Today, the ACLU sent letters to the Departments of State and Homeland Security asking them to grant a visa to Kerim Yildiz, a British citizen living in London. Yildiz, the executive director of the U.K.-based Kurdish Human Rights Project (KHRP), has apparently been refused a visa to enter the U.S., and we worry that the delay — which has lasted nearly a year — relates to his human rights advocacy on behalf of Kurds in Turkey, Iraq, and elsewhere.
We've previously noted the practice of ideological exclusion, in which foreign nationals are denied entry to the United States because our government does not agree with their political views.
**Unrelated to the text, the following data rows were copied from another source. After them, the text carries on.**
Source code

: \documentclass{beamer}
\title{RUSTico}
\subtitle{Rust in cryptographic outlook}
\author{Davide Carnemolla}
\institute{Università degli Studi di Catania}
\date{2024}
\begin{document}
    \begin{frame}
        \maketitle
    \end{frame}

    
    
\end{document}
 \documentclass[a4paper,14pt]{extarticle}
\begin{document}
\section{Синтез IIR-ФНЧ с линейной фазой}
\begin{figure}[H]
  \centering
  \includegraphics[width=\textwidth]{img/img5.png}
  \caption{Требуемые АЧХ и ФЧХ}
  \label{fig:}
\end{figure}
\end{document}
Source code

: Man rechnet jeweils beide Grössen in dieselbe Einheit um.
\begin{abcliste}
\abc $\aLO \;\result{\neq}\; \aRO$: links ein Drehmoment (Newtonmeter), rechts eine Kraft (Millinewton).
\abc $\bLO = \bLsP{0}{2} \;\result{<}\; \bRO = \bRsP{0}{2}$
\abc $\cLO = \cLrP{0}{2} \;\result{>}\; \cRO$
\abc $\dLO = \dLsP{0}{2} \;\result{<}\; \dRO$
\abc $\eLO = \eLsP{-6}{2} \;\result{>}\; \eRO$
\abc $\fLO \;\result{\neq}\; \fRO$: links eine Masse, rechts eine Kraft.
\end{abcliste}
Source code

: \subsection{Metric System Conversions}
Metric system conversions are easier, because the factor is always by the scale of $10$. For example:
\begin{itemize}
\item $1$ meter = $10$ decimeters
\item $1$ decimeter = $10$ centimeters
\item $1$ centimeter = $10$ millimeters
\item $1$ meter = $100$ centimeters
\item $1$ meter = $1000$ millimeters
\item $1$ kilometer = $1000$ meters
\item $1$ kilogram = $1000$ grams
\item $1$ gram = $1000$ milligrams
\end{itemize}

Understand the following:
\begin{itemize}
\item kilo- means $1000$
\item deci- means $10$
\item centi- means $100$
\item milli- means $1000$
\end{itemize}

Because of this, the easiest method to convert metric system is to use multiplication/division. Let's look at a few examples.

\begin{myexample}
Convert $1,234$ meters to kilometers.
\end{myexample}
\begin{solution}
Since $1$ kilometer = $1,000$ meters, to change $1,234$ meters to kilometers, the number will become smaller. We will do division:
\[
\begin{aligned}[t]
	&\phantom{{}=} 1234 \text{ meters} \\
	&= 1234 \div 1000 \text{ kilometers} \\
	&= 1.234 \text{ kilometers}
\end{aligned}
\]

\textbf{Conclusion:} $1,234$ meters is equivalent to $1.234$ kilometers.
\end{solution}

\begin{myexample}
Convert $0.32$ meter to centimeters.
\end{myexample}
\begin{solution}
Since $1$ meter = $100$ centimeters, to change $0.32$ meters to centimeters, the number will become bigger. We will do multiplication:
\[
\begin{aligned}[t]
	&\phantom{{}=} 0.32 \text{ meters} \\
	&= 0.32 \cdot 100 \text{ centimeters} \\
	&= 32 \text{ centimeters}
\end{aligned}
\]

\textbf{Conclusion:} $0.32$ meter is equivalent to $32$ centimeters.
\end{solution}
The ACLU has opposed this policy for years: we've brought lawsuits on behalf of Professor Tariq Ramadan and Professor Adam Habib, and we've sent letters to the State Department expressing our concern over the apparently exclusion of women's rights activist Malalai Joya and journalist Hollman Morris. As we've noted in our lawsuits and letters, ideological exclusion infringes the First Amendment rights of Americans who would like to meet with these individuals, hear their views and engage them in debate. All four of these individuals have been allowed inside the U.S. since we first challenged their exclusions.
In Yildiz's case, he has been invited to the United States by, among others, the Open Society Foundations and the Peter and Patricia Gruber Foundation, which recently gave Mr. Yildiz’s organization its prestigious Justice Award.